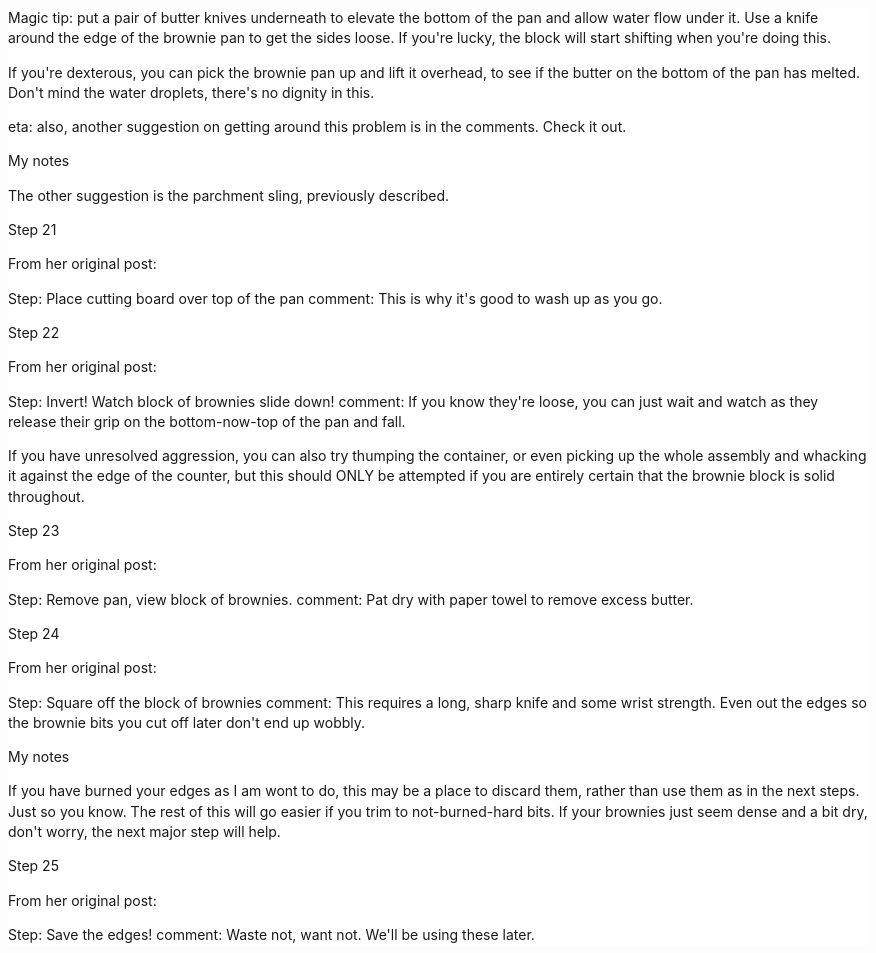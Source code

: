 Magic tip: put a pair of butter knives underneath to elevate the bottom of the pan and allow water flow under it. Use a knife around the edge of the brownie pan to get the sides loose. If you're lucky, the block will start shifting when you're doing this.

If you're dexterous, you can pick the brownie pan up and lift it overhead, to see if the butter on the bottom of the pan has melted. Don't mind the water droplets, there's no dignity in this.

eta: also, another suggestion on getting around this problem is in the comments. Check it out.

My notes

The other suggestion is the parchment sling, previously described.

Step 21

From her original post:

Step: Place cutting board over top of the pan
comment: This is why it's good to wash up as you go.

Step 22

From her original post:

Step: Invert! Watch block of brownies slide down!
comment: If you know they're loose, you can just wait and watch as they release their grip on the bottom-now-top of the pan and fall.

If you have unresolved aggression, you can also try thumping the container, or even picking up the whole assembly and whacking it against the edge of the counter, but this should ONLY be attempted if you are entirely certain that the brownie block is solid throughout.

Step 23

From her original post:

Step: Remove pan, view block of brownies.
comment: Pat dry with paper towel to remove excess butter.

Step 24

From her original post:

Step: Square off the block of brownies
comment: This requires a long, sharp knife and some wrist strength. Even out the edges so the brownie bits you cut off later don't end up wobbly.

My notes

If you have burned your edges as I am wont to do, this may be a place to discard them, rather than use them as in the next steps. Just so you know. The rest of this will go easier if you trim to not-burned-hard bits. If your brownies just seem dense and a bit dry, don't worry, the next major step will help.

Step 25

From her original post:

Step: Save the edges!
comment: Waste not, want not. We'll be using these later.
================================
▸ WHAT YOU WILL DO:
Of all the entries above, repeat only the lines from the line that has "If you're dexterous, you" to the line that has "Step: Place cutting board over top of the pan", both lines included, exactly.

▸ ANSWER BOX:
If you're dexterous, you can pick the brownie pan up and lift it overhead, to see if the butter on the bottom of the pan has melted. Don't mind the water droplets, there's no dignity in this.

eta: also, another suggestion on getting around this problem is in the comments. Check it out.

My notes

The other suggestion is the parchment sling, previously described.

Step 21

From her original post:

Step: Place cutting board over top of the pan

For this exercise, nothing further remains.